REQUIRED WORK — From the first record below to the last, retype each one exactly.

++++ DATASET EXTRACT

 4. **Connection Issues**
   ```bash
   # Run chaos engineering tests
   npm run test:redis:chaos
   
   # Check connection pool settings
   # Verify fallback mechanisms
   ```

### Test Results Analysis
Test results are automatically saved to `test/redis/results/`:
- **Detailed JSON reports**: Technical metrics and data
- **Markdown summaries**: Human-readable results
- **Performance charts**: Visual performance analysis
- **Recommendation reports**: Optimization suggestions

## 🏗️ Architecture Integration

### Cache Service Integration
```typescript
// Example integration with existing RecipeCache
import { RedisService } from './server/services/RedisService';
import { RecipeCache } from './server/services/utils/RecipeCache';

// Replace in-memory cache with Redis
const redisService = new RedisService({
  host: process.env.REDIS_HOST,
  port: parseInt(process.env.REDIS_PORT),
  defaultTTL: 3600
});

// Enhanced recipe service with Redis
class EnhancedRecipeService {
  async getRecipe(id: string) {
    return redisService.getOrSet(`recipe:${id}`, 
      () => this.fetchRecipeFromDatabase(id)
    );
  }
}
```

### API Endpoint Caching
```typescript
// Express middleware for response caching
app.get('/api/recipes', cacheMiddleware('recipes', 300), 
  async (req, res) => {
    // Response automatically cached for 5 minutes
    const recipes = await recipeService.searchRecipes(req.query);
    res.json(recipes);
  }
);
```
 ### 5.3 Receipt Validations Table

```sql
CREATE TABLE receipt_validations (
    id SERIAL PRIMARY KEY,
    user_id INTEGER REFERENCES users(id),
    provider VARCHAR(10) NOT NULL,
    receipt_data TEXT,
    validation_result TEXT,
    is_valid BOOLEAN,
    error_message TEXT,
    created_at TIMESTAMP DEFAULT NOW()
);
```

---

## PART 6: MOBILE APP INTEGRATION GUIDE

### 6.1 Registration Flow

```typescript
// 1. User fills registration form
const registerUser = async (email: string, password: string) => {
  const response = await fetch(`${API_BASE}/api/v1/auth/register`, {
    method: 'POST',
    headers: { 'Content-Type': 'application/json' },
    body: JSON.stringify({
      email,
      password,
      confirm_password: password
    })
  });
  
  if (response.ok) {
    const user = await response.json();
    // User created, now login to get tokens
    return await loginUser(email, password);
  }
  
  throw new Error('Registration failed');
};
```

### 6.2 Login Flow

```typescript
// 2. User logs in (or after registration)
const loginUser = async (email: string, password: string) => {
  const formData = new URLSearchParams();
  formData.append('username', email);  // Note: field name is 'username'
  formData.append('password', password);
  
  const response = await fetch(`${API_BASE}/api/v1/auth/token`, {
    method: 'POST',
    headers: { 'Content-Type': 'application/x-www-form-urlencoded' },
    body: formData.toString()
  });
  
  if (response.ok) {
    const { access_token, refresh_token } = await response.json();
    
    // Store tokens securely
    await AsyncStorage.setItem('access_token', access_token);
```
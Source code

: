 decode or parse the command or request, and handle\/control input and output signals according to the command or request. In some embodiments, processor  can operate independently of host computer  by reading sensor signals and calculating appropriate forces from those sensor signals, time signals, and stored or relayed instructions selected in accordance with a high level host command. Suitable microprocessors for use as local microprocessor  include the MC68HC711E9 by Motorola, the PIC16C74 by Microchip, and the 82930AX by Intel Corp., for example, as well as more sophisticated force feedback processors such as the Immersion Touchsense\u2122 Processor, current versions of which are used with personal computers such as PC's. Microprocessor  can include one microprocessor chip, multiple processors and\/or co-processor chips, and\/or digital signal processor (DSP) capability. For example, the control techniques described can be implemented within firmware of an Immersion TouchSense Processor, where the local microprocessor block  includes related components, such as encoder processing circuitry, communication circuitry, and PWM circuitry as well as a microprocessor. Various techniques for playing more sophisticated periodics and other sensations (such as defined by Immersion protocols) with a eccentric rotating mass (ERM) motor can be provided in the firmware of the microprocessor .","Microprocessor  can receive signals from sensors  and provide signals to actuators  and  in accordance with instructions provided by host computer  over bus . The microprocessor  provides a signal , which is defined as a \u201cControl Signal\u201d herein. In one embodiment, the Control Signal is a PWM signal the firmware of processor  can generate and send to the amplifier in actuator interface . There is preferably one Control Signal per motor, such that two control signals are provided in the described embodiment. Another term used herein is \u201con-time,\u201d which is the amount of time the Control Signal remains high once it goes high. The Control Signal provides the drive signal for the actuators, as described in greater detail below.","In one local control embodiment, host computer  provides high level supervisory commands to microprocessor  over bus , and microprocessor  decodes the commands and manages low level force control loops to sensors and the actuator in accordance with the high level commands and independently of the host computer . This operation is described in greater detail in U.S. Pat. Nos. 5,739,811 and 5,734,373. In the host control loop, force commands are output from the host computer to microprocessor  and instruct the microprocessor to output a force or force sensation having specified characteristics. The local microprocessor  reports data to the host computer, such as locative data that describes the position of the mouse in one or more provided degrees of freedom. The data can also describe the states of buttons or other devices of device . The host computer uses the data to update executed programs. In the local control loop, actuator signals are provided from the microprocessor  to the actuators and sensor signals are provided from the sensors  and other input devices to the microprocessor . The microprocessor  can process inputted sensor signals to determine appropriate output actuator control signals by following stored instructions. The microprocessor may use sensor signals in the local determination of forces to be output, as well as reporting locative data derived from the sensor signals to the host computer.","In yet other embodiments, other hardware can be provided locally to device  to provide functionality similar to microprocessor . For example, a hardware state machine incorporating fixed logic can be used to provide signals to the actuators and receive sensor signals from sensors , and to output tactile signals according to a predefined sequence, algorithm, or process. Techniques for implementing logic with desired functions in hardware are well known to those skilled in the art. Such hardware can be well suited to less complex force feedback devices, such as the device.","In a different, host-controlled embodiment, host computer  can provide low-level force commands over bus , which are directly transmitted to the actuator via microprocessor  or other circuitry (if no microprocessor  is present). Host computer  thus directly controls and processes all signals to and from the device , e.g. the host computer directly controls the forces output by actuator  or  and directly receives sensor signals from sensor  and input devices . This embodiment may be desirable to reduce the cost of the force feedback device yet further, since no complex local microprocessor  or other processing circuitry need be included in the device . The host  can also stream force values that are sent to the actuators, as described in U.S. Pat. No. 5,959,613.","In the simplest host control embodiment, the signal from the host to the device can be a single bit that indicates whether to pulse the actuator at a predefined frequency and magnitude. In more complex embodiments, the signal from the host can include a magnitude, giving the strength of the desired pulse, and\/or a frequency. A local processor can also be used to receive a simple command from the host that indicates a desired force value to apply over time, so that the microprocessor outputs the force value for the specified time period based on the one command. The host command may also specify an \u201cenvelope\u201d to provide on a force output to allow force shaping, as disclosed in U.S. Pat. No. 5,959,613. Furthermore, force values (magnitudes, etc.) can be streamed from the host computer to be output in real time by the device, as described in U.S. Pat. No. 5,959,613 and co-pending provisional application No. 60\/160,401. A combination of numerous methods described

++++++++

SOLVED PROBLEM —
 4. **Connection Issues**
   ```bash
   # Run chaos engineering tests
   npm run test:redis:chaos
   
   # Check connection pool settings
   # Verify fallback mechanisms
   ```

### Test Results Analysis
Test results are automatically saved to `test/redis/results/`:
- **Detailed JSON reports**: Technical metrics and data
- **Markdown summaries**: Human-readable results
- **Performance charts**: Visual performance analysis
- **Recommendation reports**: Optimization suggestions

## 🏗️ Architecture Integration

### Cache Service Integration
```typescript
// Example integration with existing RecipeCache
import { RedisService } from './server/services/RedisService';
import { RecipeCache } from './server/services/utils/RecipeCache';

// Replace in-memory cache with Redis
const redisService = new RedisService({
  host: process.env.REDIS_HOST,
  port: parseInt(process.env.REDIS_PORT),
  defaultTTL: 3600
});

// Enhanced recipe service with Redis
class EnhancedRecipeService {
  async getRecipe(id: string) {
    return redisService.getOrSet(`recipe:${id}`, 
      () => this.fetchRecipeFromDatabase(id)
    );
  }
}
```

### API Endpoint Caching
```typescript
// Express middleware for response caching
app.get('/api/recipes', cacheMiddleware('recipes', 300), 
  async (req, res) => {
    // Response automatically cached for 5 minutes
    const recipes = await recipeService.searchRecipes(req.query);
    res.json(recipes);
  }
);
```
 ### 5.3 Receipt Validations Table

```sql
CREATE TABLE receipt_validations (
    id SERIAL PRIMARY KEY,
    user_id INTEGER REFERENCES users(id),
    provider VARCHAR(10) NOT NULL,
    receipt_data TEXT,
    validation_result TEXT,
    is_valid BOOLEAN,
    error_message TEXT,
    created_at TIMESTAMP DEFAULT NOW()
);
```

---

## PART 6: MOBILE APP INTEGRATION GUIDE

### 6.1 Registration Flow

```typescript
// 1. User fills registration form
const registerUser = async (email: string, password: string) => {
  const response = await fetch(`${API_BASE}/api/v1/auth/register`, {
    method: 'POST',
    headers: { 'Content-Type': 'application/json' },
    body: JSON.stringify({
      email,
      password,
      confirm_password: password
    })
  });
  
  if (response.ok) {
    const user = await response.json();
    // User created, now login to get tokens
    return await loginUser(email, password);
  }
  
  throw new Error('Registration failed');
};
```

### 6.2 Login Flow

```typescript
// 2. User logs in (or after registration)
const loginUser = async (email: string, password: string) => {
  const formData = new URLSearchParams();
  formData.append('username', email);  // Note: field name is 'username'
  formData.append('password', password);
  
  const response = await fetch(`${API_BASE}/api/v1/auth/token`, {
    method: 'POST',
    headers: { 'Content-Type': 'application/x-www-form-urlencoded' },
    body: formData.toString()
  });
  
  if (response.ok) {
    const { access_token, refresh_token } = await response.json();
    
    // Store tokens securely
    await AsyncStorage.setItem('access_token', access_token);
```
Source code

: decode or parse the command or request, and handle\/control input and output signals according to the command or request. In some embodiments, processor  can operate independently of host computer  by reading sensor signals and calculating appropriate forces from those sensor signals, time signals, and stored or relayed instructions selected in accordance with a high level host command. Suitable microprocessors for use as local microprocessor  include the MC68HC711E9 by Motorola, the PIC16C74 by Microchip, and the 82930AX by Intel Corp., for example, as well as more sophisticated force feedback processors such as the Immersion Touchsense\u2122 Processor, current versions of which are used with personal computers such as PC's. Microprocessor  can include one microprocessor chip, multiple processors and\/or co-processor chips, and\/or digital signal processor (DSP) capability. For example, the control techniques described can be implemented within firmware of an Immersion TouchSense Processor, where the local microprocessor block  includes related components, such as encoder processing circuitry, communication circuitry, and PWM circuitry as well as a microprocessor. Various techniques for playing more sophisticated periodics and other sensations (such as defined by Immersion protocols) with a eccentric rotating mass (ERM) motor can be provided in the firmware of the microprocessor .","Microprocessor  can receive signals from sensors  and provide signals to actuators  and  in accordance with instructions provided by host computer  over bus . The microprocessor  provides a signal , which is defined as a \u201cControl Signal\u201d herein. In one embodiment, the Control Signal is a PWM signal the firmware of processor  can generate and send to the amplifier in actuator interface . There is preferably one Control Signal per motor, such that two control signals are provided in the described embodiment. Another term used herein is \u201con-time,\u201d which is the amount of time the Control Signal remains high once it goes high. The Control Signal provides the drive signal for the actuators, as described in greater detail below.","In one local control embodiment, host computer  provides high level supervisory commands to microprocessor  over bus , and microprocessor  decodes the commands and manages low level force control loops to sensors and the actuator in accordance with the high level commands and independently of the host computer . This operation is described in greater detail in U.S. Pat. Nos. 5,739,811 and 5,734,373. In the host control loop, force commands are output from the host computer to microprocessor  and instruct the microprocessor to output a force or force sensation having specified characteristics. The local microprocessor  reports data to the host computer, such as locative data that describes the position of the mouse in one or more provided degrees of freedom. The data can also describe the states of buttons or other devices of device . The host computer uses the data to update executed programs. In the local control loop, actuator signals are provided from the microprocessor  to the actuators and sensor signals are provided from the sensors  and other input devices to the microprocessor . The microprocessor  can process inputted sensor signals to determine appropriate output actuator control signals by following stored instructions. The microprocessor may use sensor signals in the local determination of forces to be output, as well as reporting locative data derived from the sensor signals to the host computer.","In yet other embodiments, other hardware can be provided locally to device  to provide functionality similar to microprocessor . For example, a hardware state machine incorporating fixed logic can be used to provide signals to the actuators and receive sensor signals from sensors , and to output tactile signals according to a predefined sequence, algorithm, or process. Techniques for implementing logic with desired functions in hardware are well known to those skilled in the art. Such hardware can be well suited to less complex force feedback devices, such as the device.","In a different, host-controlled embodiment, host computer  can provide low-level force commands over bus , which are directly transmitted to the actuator via microprocessor  or other circuitry (if no microprocessor  is present). Host computer  thus directly controls and processes all signals to and from the device , e.g. the host computer directly controls the forces output by actuator  or  and directly receives sensor signals from sensor  and input devices . This embodiment may be desirable to reduce the cost of the force feedback device yet further, since no complex local microprocessor  or other processing circuitry need be included in the device . The host  can also stream force values that are sent to the actuators, as described in U.S. Pat. No. 5,959,613.","In the simplest host control embodiment, the signal from the host to the device can be a single bit that indicates whether to pulse the actuator at a predefined frequency and magnitude. In more complex embodiments, the signal from the host can include a magnitude, giving the strength of the desired pulse, and\/or a frequency. A local processor can also be used to receive a simple command from the host that indicates a desired force value to apply over time, so that the microprocessor outputs the force value for the specified time period based on the one command. The host command may also specify an \u201cenvelope\u201d to provide on a force output to allow force shaping, as disclosed in U.S. Pat. No. 5,959,613. Furthermore, force values (magnitudes, etc.) can be streamed from the host computer to be output in real time by the device, as described in U.S. Pat. No. 5,959,613 and co-pending provisional application No. 60\/160,401. A combination of numerous methods described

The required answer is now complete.